## Activity
Return only the number of lines in the entries below that hold the word "Electronica".

Records from a dataset

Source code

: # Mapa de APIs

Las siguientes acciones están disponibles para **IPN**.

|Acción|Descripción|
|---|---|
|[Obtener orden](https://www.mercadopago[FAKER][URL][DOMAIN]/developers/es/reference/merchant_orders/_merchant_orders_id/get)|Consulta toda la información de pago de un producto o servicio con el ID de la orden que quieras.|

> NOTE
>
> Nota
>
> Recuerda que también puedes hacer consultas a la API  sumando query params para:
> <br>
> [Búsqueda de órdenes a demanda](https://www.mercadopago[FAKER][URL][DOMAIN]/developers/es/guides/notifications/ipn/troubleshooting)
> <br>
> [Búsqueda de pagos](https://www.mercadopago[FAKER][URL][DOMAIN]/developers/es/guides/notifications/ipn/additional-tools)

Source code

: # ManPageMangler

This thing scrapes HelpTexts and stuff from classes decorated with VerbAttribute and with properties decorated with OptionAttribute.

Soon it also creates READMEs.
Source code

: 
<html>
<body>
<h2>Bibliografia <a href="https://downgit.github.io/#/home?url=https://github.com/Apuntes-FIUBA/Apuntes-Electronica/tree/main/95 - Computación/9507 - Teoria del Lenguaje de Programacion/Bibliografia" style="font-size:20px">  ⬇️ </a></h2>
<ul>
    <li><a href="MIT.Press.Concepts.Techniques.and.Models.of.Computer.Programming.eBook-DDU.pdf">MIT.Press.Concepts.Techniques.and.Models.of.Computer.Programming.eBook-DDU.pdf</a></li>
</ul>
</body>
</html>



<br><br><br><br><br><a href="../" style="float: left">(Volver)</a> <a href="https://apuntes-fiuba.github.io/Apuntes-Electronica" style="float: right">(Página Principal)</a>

## Response to the exercise
2